**Exercise objective**
Go through the entries below and copy each line that holds the word "Lista".
::: Records for this task
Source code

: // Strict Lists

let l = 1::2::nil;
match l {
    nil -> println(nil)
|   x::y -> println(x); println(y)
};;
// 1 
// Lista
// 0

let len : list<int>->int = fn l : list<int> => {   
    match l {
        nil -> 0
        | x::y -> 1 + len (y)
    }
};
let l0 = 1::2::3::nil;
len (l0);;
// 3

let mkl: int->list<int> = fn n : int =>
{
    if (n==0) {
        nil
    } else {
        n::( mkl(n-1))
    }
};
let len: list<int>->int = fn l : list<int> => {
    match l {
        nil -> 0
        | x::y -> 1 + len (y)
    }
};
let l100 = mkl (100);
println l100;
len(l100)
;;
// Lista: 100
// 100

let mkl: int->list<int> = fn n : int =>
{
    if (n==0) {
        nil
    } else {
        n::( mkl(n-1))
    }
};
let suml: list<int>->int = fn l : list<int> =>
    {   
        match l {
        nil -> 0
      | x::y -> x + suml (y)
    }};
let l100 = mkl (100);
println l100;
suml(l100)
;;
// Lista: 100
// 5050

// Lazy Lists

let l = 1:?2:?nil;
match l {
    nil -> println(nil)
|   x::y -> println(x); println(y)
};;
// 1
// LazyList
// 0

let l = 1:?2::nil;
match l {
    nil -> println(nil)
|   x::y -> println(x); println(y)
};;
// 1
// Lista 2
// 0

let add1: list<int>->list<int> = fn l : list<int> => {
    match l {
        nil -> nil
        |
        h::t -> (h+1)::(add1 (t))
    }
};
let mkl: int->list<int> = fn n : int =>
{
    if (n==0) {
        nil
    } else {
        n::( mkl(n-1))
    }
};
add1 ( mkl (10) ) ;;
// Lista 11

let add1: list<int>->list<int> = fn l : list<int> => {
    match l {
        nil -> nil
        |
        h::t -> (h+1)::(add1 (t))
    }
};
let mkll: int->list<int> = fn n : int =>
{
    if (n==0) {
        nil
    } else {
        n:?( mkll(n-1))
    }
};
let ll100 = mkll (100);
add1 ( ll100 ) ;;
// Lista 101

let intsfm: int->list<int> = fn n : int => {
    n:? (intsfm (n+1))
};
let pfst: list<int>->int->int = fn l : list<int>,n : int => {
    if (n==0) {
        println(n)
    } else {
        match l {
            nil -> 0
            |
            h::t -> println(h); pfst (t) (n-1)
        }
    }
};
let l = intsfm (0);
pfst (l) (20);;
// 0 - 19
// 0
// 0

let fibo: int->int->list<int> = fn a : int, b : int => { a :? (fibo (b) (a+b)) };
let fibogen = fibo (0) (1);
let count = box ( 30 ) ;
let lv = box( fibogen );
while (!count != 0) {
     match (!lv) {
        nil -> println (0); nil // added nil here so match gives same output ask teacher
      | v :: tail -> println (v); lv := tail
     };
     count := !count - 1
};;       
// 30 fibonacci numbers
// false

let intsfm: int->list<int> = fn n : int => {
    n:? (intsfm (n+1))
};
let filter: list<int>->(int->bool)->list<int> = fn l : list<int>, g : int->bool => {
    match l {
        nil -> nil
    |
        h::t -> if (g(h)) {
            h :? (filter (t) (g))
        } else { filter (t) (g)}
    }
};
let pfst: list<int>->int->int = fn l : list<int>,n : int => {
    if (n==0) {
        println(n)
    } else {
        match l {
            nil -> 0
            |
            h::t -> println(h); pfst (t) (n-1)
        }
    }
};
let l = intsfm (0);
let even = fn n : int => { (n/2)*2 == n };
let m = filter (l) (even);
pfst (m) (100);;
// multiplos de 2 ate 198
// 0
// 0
::::::
**Result below**
// Lista
// Lista: 100
// Lista: 100
// Lista 2
// Lista 11
// Lista 101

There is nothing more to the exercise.